(Data records)
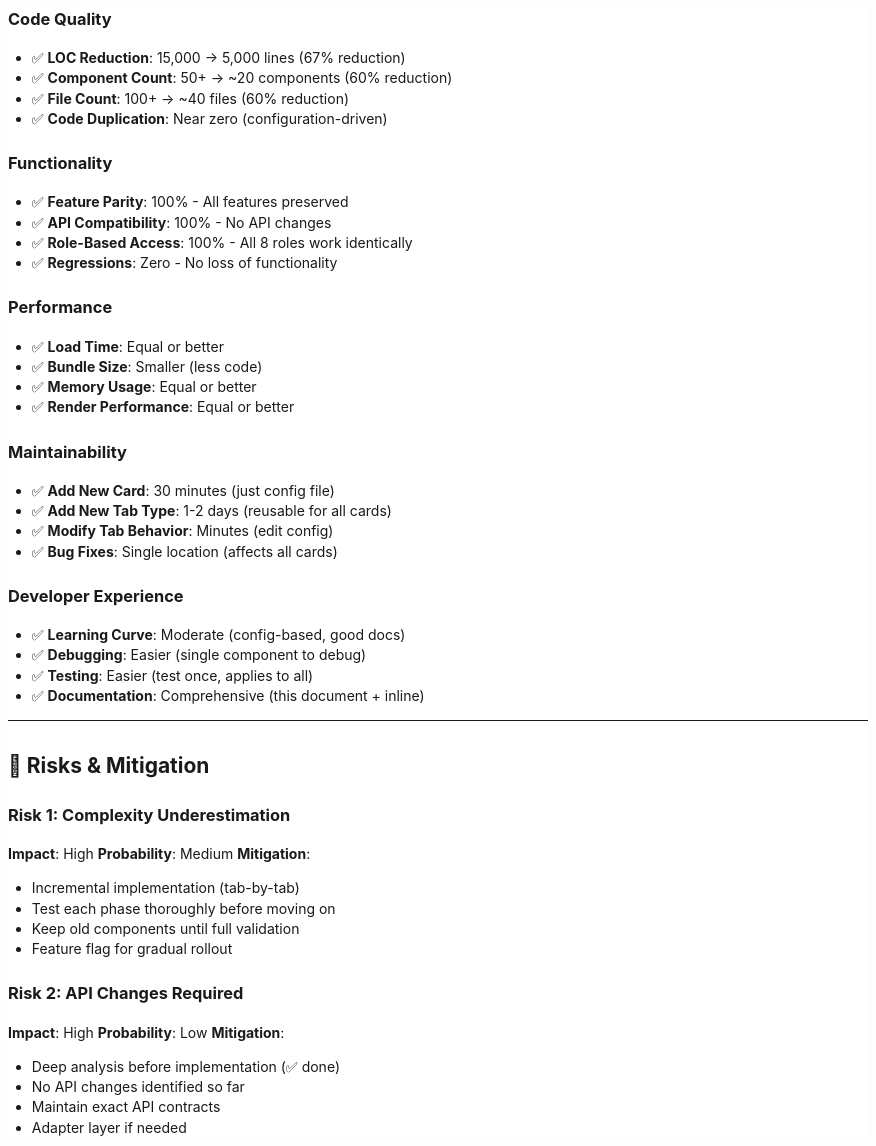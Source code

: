 ### Code Quality
- ✅ **LOC Reduction**: 15,000 → 5,000 lines (67% reduction)
- ✅ **Component Count**: 50+ → ~20 components (60% reduction)
- ✅ **File Count**: 100+ → ~40 files (60% reduction)
- ✅ **Code Duplication**: Near zero (configuration-driven)

### Functionality
- ✅ **Feature Parity**: 100% - All features preserved
- ✅ **API Compatibility**: 100% - No API changes
- ✅ **Role-Based Access**: 100% - All 8 roles work identically
- ✅ **Regressions**: Zero - No loss of functionality

### Performance
- ✅ **Load Time**: Equal or better
- ✅ **Bundle Size**: Smaller (less code)
- ✅ **Memory Usage**: Equal or better
- ✅ **Render Performance**: Equal or better

### Maintainability
- ✅ **Add New Card**: 30 minutes (just config file)
- ✅ **Add New Tab Type**: 1-2 days (reusable for all cards)
- ✅ **Modify Tab Behavior**: Minutes (edit config)
- ✅ **Bug Fixes**: Single location (affects all cards)

### Developer Experience
- ✅ **Learning Curve**: Moderate (config-based, good docs)
- ✅ **Debugging**: Easier (single component to debug)
- ✅ **Testing**: Easier (test once, applies to all)
- ✅ **Documentation**: Comprehensive (this document + inline)

---

## 🚨 Risks & Mitigation

### Risk 1: Complexity Underestimation
**Impact**: High
**Probability**: Medium
**Mitigation**:
- Incremental implementation (tab-by-tab)
- Test each phase thoroughly before moving on
- Keep old components until full validation
- Feature flag for gradual rollout

### Risk 2: API Changes Required
**Impact**: High
**Probability**: Low
**Mitigation**:
- Deep analysis before implementation (✅ done)
- No API changes identified so far
- Maintain exact API contracts
- Adapter layer if needed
(End Data records)
● Work to complete: Would you copy all the material exactly, dropping the pictures?

● Exercise output:
Source code

: ### Code Quality
- ✅ **LOC Reduction**: 15,000 → 5,000 lines (67% reduction)
- ✅ **Component Count**: 50+ → ~20 components (60% reduction)
- ✅ **File Count**: 100+ → ~40 files (60% reduction)
- ✅ **Code Duplication**: Near zero (configuration-driven)

### Functionality
- ✅ **Feature Parity**: 100% - All features preserved
- ✅ **API Compatibility**: 100% - No API changes
- ✅ **Role-Based Access**: 100% - All 8 roles work identically
- ✅ **Regressions**: Zero - No loss of functionality

### Performance
- ✅ **Load Time**: Equal or better
- ✅ **Bundle Size**: Smaller (less code)
- ✅ **Memory Usage**: Equal or better
- ✅ **Render Performance**: Equal or better

### Maintainability
- ✅ **Add New Card**: 30 minutes (just config file)
- ✅ **Add New Tab Type**: 1-2 days (reusable for all cards)
- ✅ **Modify Tab Behavior**: Minutes (edit config)
- ✅ **Bug Fixes**: Single location (affects all cards)

### Developer Experience
- ✅ **Learning Curve**: Moderate (config-based, good docs)
- ✅ **Debugging**: Easier (single component to debug)
- ✅ **Testing**: Easier (test once, applies to all)
- ✅ **Documentation**: Comprehensive (this document + inline)

---

## 🚨 Risks & Mitigation

### Risk 1: Complexity Underestimation
**Impact**: High
**Probability**: Medium
**Mitigation**:
- Incremental implementation (tab-by-tab)
- Test each phase thoroughly before moving on
- Keep old components until full validation
- Feature flag for gradual rollout

### Risk 2: API Changes Required
**Impact**: High
**Probability**: Low
**Mitigation**:
- Deep analysis before implementation (✅ done)
- No API changes identified so far
- Maintain exact API contracts
- Adapter layer if needed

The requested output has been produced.